*** Opening of Raw data ***

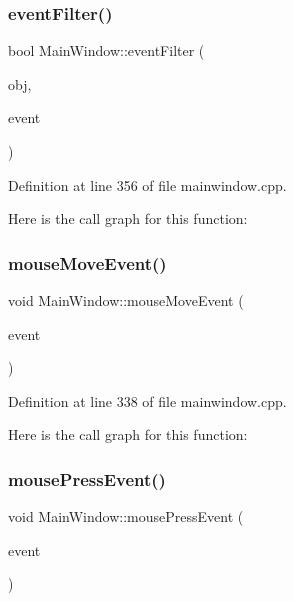 \subsubsection{\texorpdfstring{event\+Filter()}{eventFilter()}}
{\footnotesize\ttfamily bool Main\+Window\+::event\+Filter (\begin{DoxyParamCaption}\item[{Q\+Object $\ast$}]{obj,  }\item[{Q\+Event $\ast$}]{event }\end{DoxyParamCaption})\hspace{0.3cm}{\ttfamily [protected]}}



Definition at line 356 of file mainwindow.\+cpp.

Here is the call graph for this function\+:
\mbox{\label{class_main_window_a2cf42454562815dd44c716e78d515697}} 
\subsubsection{\texorpdfstring{mouse\+Move\+Event()}{mouseMoveEvent()}}
{\footnotesize\ttfamily void Main\+Window\+::mouse\+Move\+Event (\begin{DoxyParamCaption}\item[{Q\+Mouse\+Event $\ast$}]{event }\end{DoxyParamCaption})\hspace{0.3cm}{\ttfamily [protected]}}



Definition at line 338 of file mainwindow.\+cpp.

Here is the call graph for this function\+:
\mbox{\label{class_main_window_a2b5463ae209a03d1680b39c950dac8be}} 
\subsubsection{\texorpdfstring{mouse\+Press\+Event()}{mousePressEvent()}}
{\footnotesize\ttfamily void Main\+Window\+::mouse\+Press\+Event (\begin{DoxyParamCaption}\item[{Q\+Mouse\+Event $\ast$}]{event }\end{DoxyParamCaption})\hspace{0.3cm}{\ttfamily [protected]}}



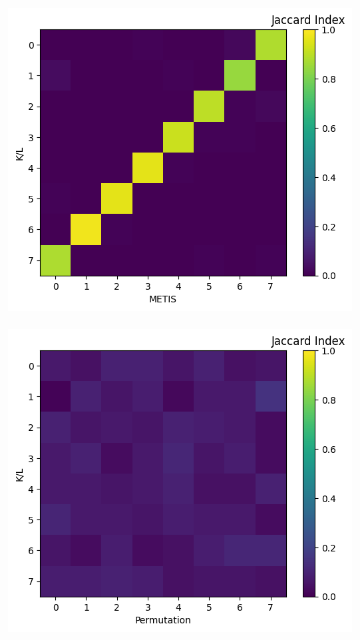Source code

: \begin{figure}[H]
\begin{subfigure}[t]{1\textwidth}
    \end{subfigure}
    \begin{subfigure}[t]{0.33\textwidth}
        \caption{}
        \includegraphics[width=\textwidth]{./extended_plots/argmins_jaccard.png}        
    \end{subfigure}
    \begin{subfigure}[t]{0.33\textwidth}
        \caption{}
        \includegraphics[width=\textwidth]{./extended_plots/random_jaccard.png}        

\end{subfigure}
\end{figure}
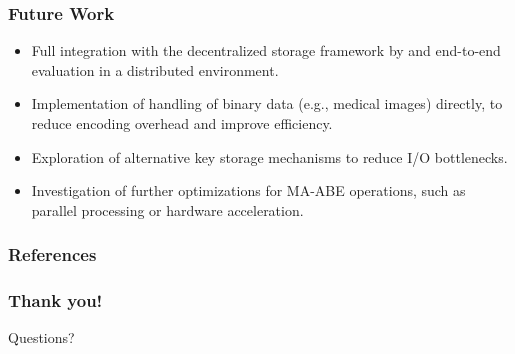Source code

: \documentclass{beamer}
\begin{document}
\begin{frame}
    \frametitle{Future Work}
    \begin{itemize}
        \item Full integration with the decentralized storage framework by  and end-to-end evaluation in a distributed environment.
        \item Implementation of handling of binary data (e.g., medical images) directly, to reduce encoding overhead and improve efficiency.
        \item Exploration of alternative key storage mechanisms to reduce I/O bottlenecks.
        \item Investigation of further optimizations for MA-ABE operations, such as parallel processing or hardware acceleration.
    \end{itemize}
\end{frame}

\begin{frame}[allowframebreaks]
    \frametitle{References}
    
\end{frame}

\begin{frame}
    \frametitle{Thank you!}
    \begin{center}
        \Large Questions?
    \end{center}
    \vspace{2cm}
    \InfContacts
\end{frame}
\end{document}
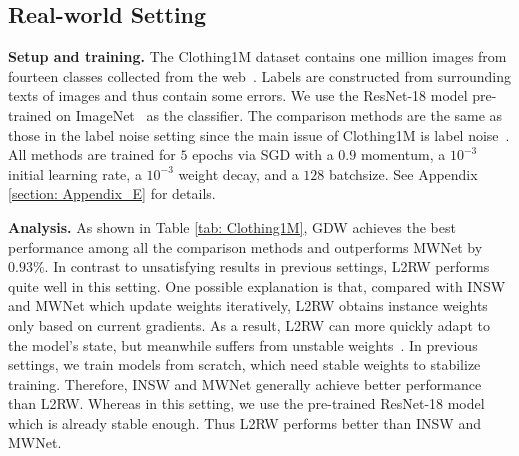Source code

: \subsection{Real-world Setting}
\label{sec:real-world}


\noindent \textbf{Setup and training.} The Clothing1M dataset contains one million images from fourteen classes collected from the web~\cite{tongxiaoLearningMassiveNoisy2015}. 
%
Labels are constructed from surrounding texts of images and thus contain some errors.
%
We use the ResNet-18 model pre-trained on ImageNet~\cite{dengImageNetLargescaleHierarchical2009} as the classifier.
%
The comparison methods are the same as those in the label noise setting since the main issue of Clothing1M is label noise~\cite{tongxiaoLearningMassiveNoisy2015}.
%
All methods are trained for $5$ epochs via SGD with a $0.9$ momentum, a $10^{-3}$ initial learning rate, a $10^{-3}$ weight decay, and a $128$ batchsize.
%
See Appendix \ref{section: Appendix_E} for details.

\begin{table}
  \caption{Test accuracy on Clothing1M.}
  \label{tab: Clothing1M}
\end{table}


\noindent \textbf{Analysis.} As shown in Table \ref{tab: Clothing1M}, GDW achieves the best performance among all the comparison methods and outperforms MWNet by $0.93\%$.
%
In contrast to unsatisfying results in previous settings, L2RW performs quite well in this setting.
%
One possible explanation is that, compared with INSW and MWNet which update weights iteratively, L2RW obtains instance weights only based on current gradients.
%
As a result, L2RW can more quickly adapt to the model's state, but meanwhile suffers from unstable weights~\cite{shuMetaWeightNetLearningExplicit2019a}.
%
In previous settings, we train models from scratch, which need stable weights to stabilize training.
%
Therefore, INSW and MWNet generally achieve better performance than L2RW.
%
Whereas in this setting, we use the pre-trained ResNet-18 model which is already stable enough.
%
Thus L2RW performs better than INSW and MWNet.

*** Close of Raw data ***

Going line by line through the listing above, count those that contain "hspace" and give only the result.

● The answer: 3